Adele and Ivar are best friends.  Adele loves "the baby" and still wants to hold him all the time (even though it seems like he's almost as big as she is).  She wants to look at him and hug him (especially when he's asleep).  We're working on recognizing that when he starts crying, that means he doesn't like what she's doing and she needs to stop.

To prove my point, here are some March 2016 photos of Adele and Ivar being best friends









 (in this one, she had just said "I love you, baby.  You're my best friend.")


Ivar is crawling and standing up.  Adele is getting really good at peddling her tricycle.

About every other night for the past two weeks, Ivar wakes up every 15-45 minutes.  The other nights he wakes up only about 3-4 times, which is a relief in comparison.

My sister has called three times today.  Each time we've had to hang up because both of my children are crying and I have to go handle the situation.  My healthy, high-functioning, kind, and pleasant children.  How do the parents of special needs children do it?!!!

During one conversation today I told my sister that a few days ago. I'd been standing in the living room trying to hold together a broken toy while the super glue dried.  Ivar came up to me and wanted to be held.  When I didn't pick him up, he tried pulling himself up on my leg.  I was wearing pajama pants and they came right off when he pulled on them.  So there I was, in front of our large picture window, de-pantsed by a baby, said baby screaming on my leg, super-glued toy in my hands rendering me incapable of picking up screaming baby, or pulling up my pants, and if I moved the standing baby would fall over and cry even more.  My wiser, more experienced sister said, "Ah! You are right in the thick of motherhood."

These little people are adorable.  Ivar is starting to understand what I say and respond appropriately. He will come when called.  Adele is starting to be able to have conversations.

Adele is currently laying on the kitchen floor crying with a broken heart because her banana broke in half while she was peeling it, so she can't eat it, but I won't give her another one.  Normally I would solve a problem like this by eating the broken food item myself, but bananas give me heartburn.  And we're not throwing it away because it is organic, gosh darn it!

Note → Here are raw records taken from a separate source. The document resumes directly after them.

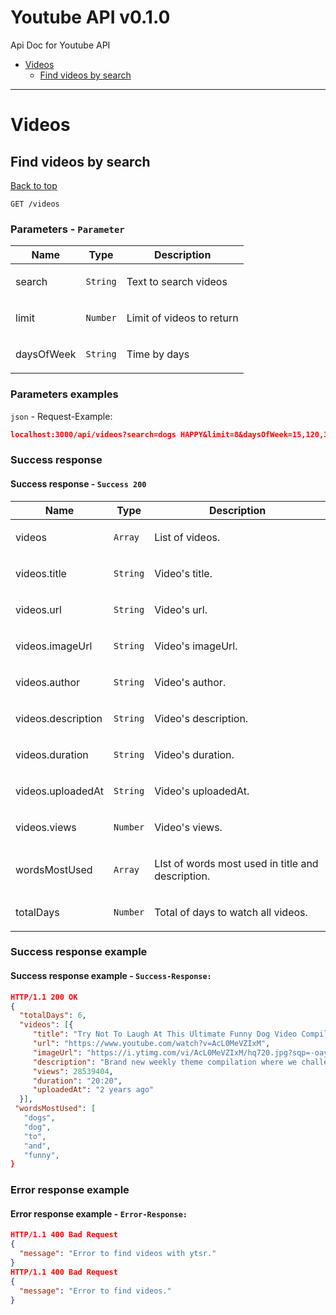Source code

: <a name="top"></a>
# Youtube API v0.1.0

Api Doc for Youtube API

 - [Videos](#Videos)
   - [Find videos by search](#Find-videos-by-search)

___


# <a name='Videos'></a> Videos

## <a name='Find-videos-by-search'></a> Find videos by search
[Back to top](#top)

```
GET /videos
```

### Parameters - `Parameter`

| Name     | Type       | Description                           |
|----------|------------|---------------------------------------|
| search | `String` | <p>Text to search videos</p> |
| limit | `Number` | <p>Limit of videos to return</p> |
| daysOfWeek | `String` | <p>Time by days</p> |

### Parameters examples
`json` - Request-Example:

```json
localhost:3000/api/videos?search=dogs HAPPY&limit=8&daysOfWeek=15,120,30,150,20,40,90
```

### Success response

#### Success response - `Success 200`

| Name     | Type       | Description                           |
|----------|------------|---------------------------------------|
| videos | `Array` | <p>List of videos.</p> |
| videos.title | `String` | <p>Video's title.</p> |
| videos.url | `String` | <p>Video's url.</p> |
| videos.imageUrl | `String` | <p>Video's imageUrl.</p> |
| videos.author | `String` | <p>Video's author.</p> |
| videos.description | `String` | <p>Video's description.</p> |
| videos.duration | `String` | <p>Video's duration.</p> |
| videos.uploadedAt | `String` | <p>Video's uploadedAt.</p> |
| videos.views | `Number` | <p>Video's views.</p> |
| wordsMostUsed | `Array` | <p>LIst of words most used in title and description.</p> |
| totalDays | `Number` | <p>Total of days to watch all videos.</p> |

### Success response example

#### Success response example - `Success-Response:`

```json
HTTP/1.1 200 OK
{
  "totalDays": 6,
  "videos": [{
     "title": "Try Not To Laugh At This Ultimate Funny Dog Video Compilation | Funny Pet Videos",
     "url": "https://www.youtube.com/watch?v=AcL0MeVZIxM",
     "imageUrl": "https://i.ytimg.com/vi/AcL0MeVZIxM/hq720.jpg?sqp=-oaymwEXCNAFEJQDSFryq4qpAwkIARUAAIhCGAE=&rs=AOn4CLAvG_56OS8rrGfGtOjNtjNG2VZmPw",
     "description": "Brand new weekly theme compilation where we challenge you to Try Not To Laugh at these Funny Dogs. Funny Pet Videos brings ...",
     "views": 28539404,
     "duration": "20:20",
     "uploadedAt": "2 years ago"
  }],
 "wordsMostUsed": [
   "dogs",
   "dog",
   "to",
   "and",
   "funny",
}
```

### Error response example

#### Error response example - `Error-Response:`

```json
HTTP/1.1 400 Bad Request
{
  "message": "Error to find videos with ytsr."
}
HTTP/1.1 400 Bad Request
{
  "message": "Error to find videos."
}
```
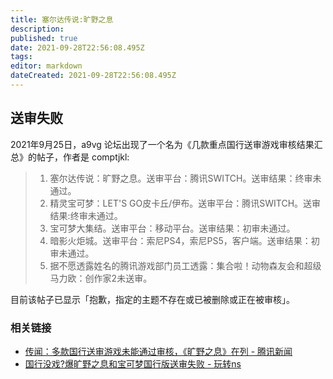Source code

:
 ```yaml
---
title: 塞尔达传说:旷野之息
description: 
published: true
date: 2021-09-28T22:56:08.495Z
tags:
editor: markdown
dateCreated: 2021-09-28T22:56:08.495Z
---
```


## 送审失败

2021年9月25日，a9vg 论坛出现了一个名为《几款重点国行送审游戏审核结果汇总》的帖子，作者是 comptjkl:

> 1. 塞尔达传说：旷野之息。送审平台：腾讯SWITCH。送审结果：终审未通过。  
> 2. 精灵宝可梦：LET'S GO皮卡丘/伊布。送审平台：腾讯SWITCH。送审结果:终审未通过。  
> 3. 宝可梦大集结。送审平台：移动平台。送审结果：初审未通过。  
> 4. 暗影火炬城。送审平台：索尼PS4，索尼PS5，客户端。送审结果：初审未通过。  
> 5. 据不愿透露姓名的腾讯游戏部门员工透露：集合啦！动物森友会和超级马力欧：创作家2未送审。

目前该帖子已显示「抱歉，指定的主题不存在或已被删除或正在被审核」。

<!--
https://bbs.a9vg.com/thread-8767911-1-1.html
-->

### 相关链接

+ [传闻：多款国行送审游戏未能通过审核，《旷野之息》在列 - 腾讯新闻](https://web.archive.org/web/20210928014321/https://new.qq.com/omn/20210926/20210926A06JW400.html)
+ [国行没戏?爆旷野之息和宝可梦国行版送审失败 - 玩转ns](https://web.archive.org/web/20210928014412/https://www.sohu.com/a/492225842_100141054)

She just brought out Lucky Charms.  She "loves Lucky Charms" and so she's happy again.  I put the Lucky Charms away (and move her stool) and say she can have them once she eats her banana.  Again, on the floor howling out her crushed dreams.

We just got a new renter in the basement apartment.  Quiet is very important to him.  It makes us realize just how noisy our children are. [Editor's note: he was very polite, but only lasted a month]

Adele likes to sit on the potty after having a poopy diaper and taking it off herself.  It's messy, but I figure it's a step in the right direction [Editor's note: this is pretty much exactly where we still are].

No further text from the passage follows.